***** Source material *****

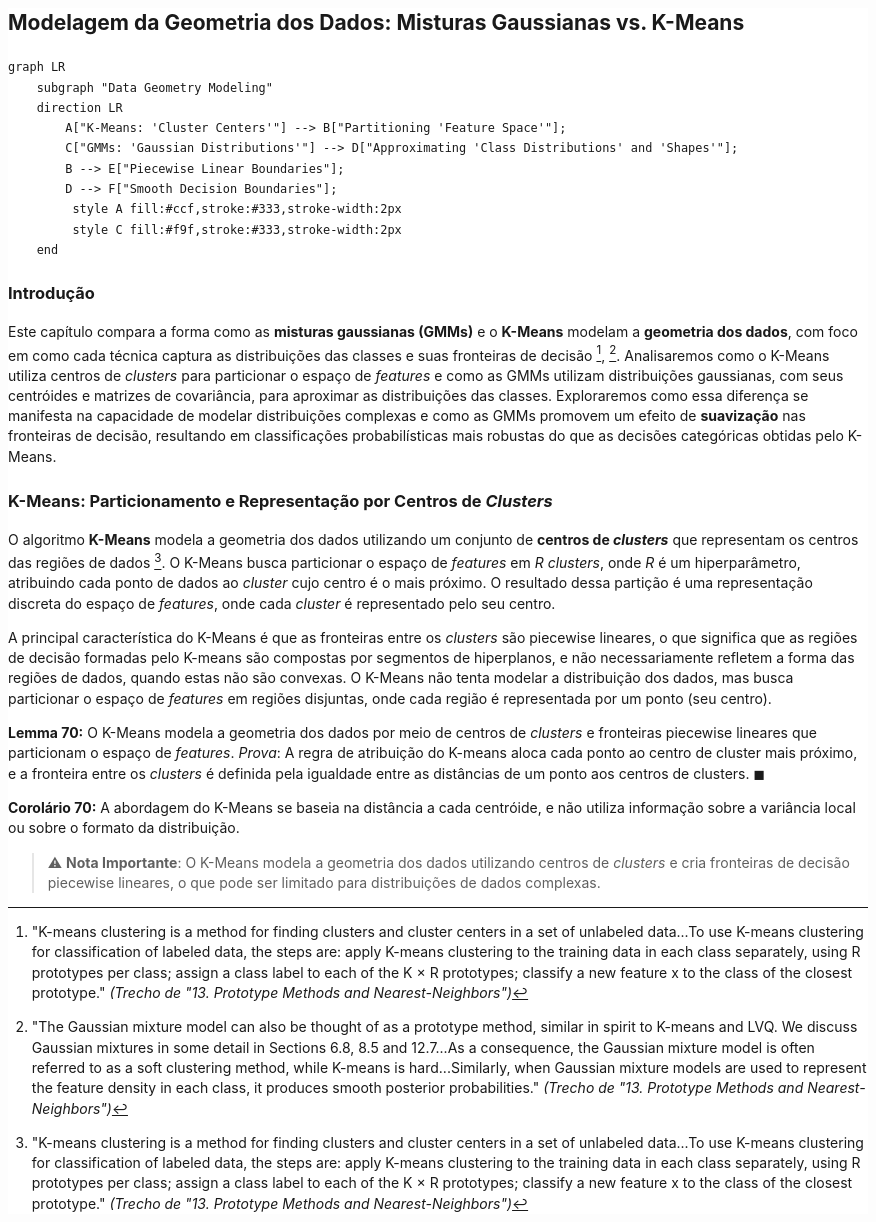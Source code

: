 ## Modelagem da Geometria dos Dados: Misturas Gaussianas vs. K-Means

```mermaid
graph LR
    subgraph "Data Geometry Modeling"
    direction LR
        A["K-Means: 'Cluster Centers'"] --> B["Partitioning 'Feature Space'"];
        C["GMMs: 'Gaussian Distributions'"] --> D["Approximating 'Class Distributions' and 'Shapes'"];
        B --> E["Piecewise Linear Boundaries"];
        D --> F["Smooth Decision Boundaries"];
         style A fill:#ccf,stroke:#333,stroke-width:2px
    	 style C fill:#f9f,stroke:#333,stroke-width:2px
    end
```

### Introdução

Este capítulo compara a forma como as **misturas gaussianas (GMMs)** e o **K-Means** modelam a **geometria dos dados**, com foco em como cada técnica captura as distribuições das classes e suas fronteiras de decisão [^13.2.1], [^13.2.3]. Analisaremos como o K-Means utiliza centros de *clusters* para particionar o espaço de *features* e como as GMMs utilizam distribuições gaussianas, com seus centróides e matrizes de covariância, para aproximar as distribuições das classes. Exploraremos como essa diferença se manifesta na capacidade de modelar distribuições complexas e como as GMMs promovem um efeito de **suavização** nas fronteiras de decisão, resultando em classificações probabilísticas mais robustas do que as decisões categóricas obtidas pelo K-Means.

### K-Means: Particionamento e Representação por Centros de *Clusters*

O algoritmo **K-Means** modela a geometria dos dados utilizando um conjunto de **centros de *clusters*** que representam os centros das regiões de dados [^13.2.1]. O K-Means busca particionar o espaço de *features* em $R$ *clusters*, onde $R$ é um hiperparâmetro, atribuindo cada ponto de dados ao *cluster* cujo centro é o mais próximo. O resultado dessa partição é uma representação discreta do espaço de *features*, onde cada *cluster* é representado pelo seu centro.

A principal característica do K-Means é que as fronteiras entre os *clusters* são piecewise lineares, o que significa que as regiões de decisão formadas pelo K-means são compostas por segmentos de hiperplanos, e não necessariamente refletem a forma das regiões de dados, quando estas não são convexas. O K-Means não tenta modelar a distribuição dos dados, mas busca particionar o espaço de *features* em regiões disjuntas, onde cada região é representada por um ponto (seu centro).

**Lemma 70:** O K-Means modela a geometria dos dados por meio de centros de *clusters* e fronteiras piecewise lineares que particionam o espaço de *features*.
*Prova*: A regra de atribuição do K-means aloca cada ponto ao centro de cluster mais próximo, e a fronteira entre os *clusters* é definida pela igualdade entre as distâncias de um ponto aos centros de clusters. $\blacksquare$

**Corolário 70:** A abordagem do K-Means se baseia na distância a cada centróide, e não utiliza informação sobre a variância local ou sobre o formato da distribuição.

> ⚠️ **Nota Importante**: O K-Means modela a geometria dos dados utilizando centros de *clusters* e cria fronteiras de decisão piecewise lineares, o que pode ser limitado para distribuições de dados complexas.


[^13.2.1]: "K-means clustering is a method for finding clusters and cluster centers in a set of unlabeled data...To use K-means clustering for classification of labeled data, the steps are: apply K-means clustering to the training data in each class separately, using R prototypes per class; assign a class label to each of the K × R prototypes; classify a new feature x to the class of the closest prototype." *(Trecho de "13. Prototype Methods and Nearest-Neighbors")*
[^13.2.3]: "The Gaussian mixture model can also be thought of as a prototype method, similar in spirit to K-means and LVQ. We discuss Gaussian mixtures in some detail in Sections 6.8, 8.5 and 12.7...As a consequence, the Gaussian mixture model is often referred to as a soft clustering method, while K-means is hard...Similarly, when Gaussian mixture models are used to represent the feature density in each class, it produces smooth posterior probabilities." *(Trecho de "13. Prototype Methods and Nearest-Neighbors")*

*****

What you need to do — Going through the listing above, copy out every line that has the string "onde".

Exercise response —
O algoritmo **K-Means** modela a geometria dos dados utilizando um conjunto de **centros de *clusters*** que representam os centros das regiões de dados [^13.2.1]. O K-Means busca particionar o espaço de *features* em $R$ *clusters*, onde $R$ é um hiperparâmetro, atribuindo cada ponto de dados ao *cluster* cujo centro é o mais próximo. O resultado dessa partição é uma representação discreta do espaço de *features*, onde cada *cluster* é representado pelo seu centro.
A principal característica do K-Means é que as fronteiras entre os *clusters* são piecewise lineares, o que significa que as regiões de decisão formadas pelo K-means são compostas por segmentos de hiperplanos, e não necessariamente refletem a forma das regiões de dados, quando estas não são convexas. O K-Means não tenta modelar a distribuição dos dados, mas busca particionar o espaço de *features* em regiões disjuntas, onde cada região é representada por um ponto (seu centro).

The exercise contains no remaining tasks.